SPÖ-Holzleitner zu Mädchentag: SPÖ Frauen im Kampf gegen Armut
SPÖ Frauen fordern Erhöhung vom Arbeitslosengeld, Unterhaltsgarantie und Vermögenssteuern
Die SPÖ Frauen nehmen den Internationalen Mädchentag zum Anlass um auf ihren Kampf gegen Armut und gegen die Ausgrenzung von armutsbetroffenen Menschen aufmerksam zu machen. Besonders betroffen in Österreich sind Frauen im Alter und Alleinerzieher*innen und damit vor allem auch Kinder. „Armut ist weiblich. Armut macht krank. Es ist eine Schande, dass in einem reichen Land wie Österreich jedes vierte Kind von Armut betroffen ist. Wir Sozialdemokrat*innen wollen das ändern.
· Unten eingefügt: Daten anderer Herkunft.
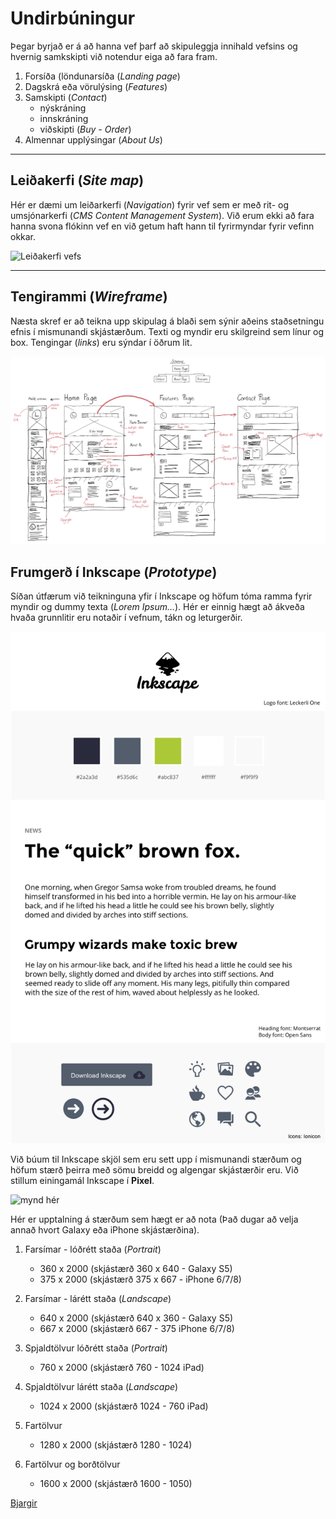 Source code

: # Undirbúningur

Þegar byrjað er á að hanna vef þarf að skipuleggja innihald vefsins og hvernig samkskipti við notendur eiga að fara fram.

1. Forsíða (löndunarsíða (_Landing page_)
2. Dagskrá eða vörulýsing (_Features_)
4. Samskipti (_Contact_)
   * nýskráning 
   * innskráning 
   * viðskipti (_Buy - Order_)
5. Almennar upplýsingar (_About Us_)

<hr>

## Leiðakerfi (_Site map_)

Hér er dæmi um leiðarkerfi (_Navigation_) fyrir vef sem er með rit- og umsjónarkerfi (_CMS Content Management System_). Við erum ekki að fara hanna svona flókinn vef en við getum haft hann til fyrirmyndar fyrir vefinn okkar.

![Leiðakerfi vefs](site-map-2015.svg)

<hr>

## Tengirammi (_Wireframe_)

Næsta skref er að teikna upp skipulag á blaði sem sýnir aðeins staðsetningu efnis í mismunandi skjástærðum. Texti og myndir eru skilgreind sem línur og box. Tengingar (_links_) eru sýndar í öðrum lit.

![Tengirammi](Wireframe.svg)

## Frumgerð í Inkscape (_Prototype_)

Síðan útfærum við teikninguna yfir í Inkscape og höfum tóma ramma fyrir myndir og dummy texta (_Lorem Ipsum..._). Hér er einnig hægt að ákveða hvaða grunnlitir eru notaðir í vefnum, tákn og leturgerðir.

![Stílsíða](inkscape_style-tile.png)

Við búum til Inkscape skjöl sem eru sett upp í mismunandi stærðum og höfum stærð þeirra með sömu breidd og algengar skjástærðir eru. Við stillum einingamál Inkscape í **Pixel**.

![mynd hér]()

Hér er upptalning á stærðum sem hægt er að nota (Það dugar að velja annað hvort Galaxy eða iPhone skjástærðina). 

1. Farsímar - lóðrétt staða (_Portrait_)
   * 360 x 2000 (skjástærð 360 x 640 - Galaxy S5) 
   * 375 x 2000 (skjástærð 375 x 667 - iPhone 6/7/8)

2. Farsímar - lárétt staða (_Landscape_)
   * 640 x 2000 (skjástærð 640 x 360 - Galaxy S5) 
   * 667 x 2000 (skjástærð 667 - 375 iPhone 6/7/8)

3. Spjaldtölvur lóðrétt staða (_Portrait_)
   * 760 x 2000 (skjástærð 760 - 1024 iPad) 

4. Spjaldtölvur lárétt staða (_Landscape_)
   * 1024 x 2000 (skjástærð 1024 - 760 iPad) 

5. Fartölvur 
   * 1280 x 2000 (skjástærð 1280 - 1024) 

6. Fartölvur og borðtölvur
   * 1600 x 2000 (skjástærð 1600 - 1050) 

[Bjargir](https://github.com/vefhonnun/21V/wiki/Bjargir#skipulagning-og-h%C3%B6nnun)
Daher müssen wir den Sozialstaat stärken und Vermögenssteuern einführen“, so SPÖ-Frauenvorsitzende Eva-Maria Holzleitner. Über eine Million Menschen sind in Österreich armutsgefährdet, das heißt sie leben unter der Armutsgefährdungsschwelle. Ohne Sozialleistungen wären es sogar 26 Prozent der Bevölkerung. ****
Besondere Sorge bereitet den SPÖ-Frauen, dass die Armut bei Kindern und Jugendlichen zunimmt. „Es ist unsere Pflicht dafür zu sorgen, dass Kinder und Jugendliche gut und sicher in unserem Land aufwachsen können, dass sie am Leben teilhaben und letztendlich selbstbestimmt und unabhängig leben können“, so Holzleitner.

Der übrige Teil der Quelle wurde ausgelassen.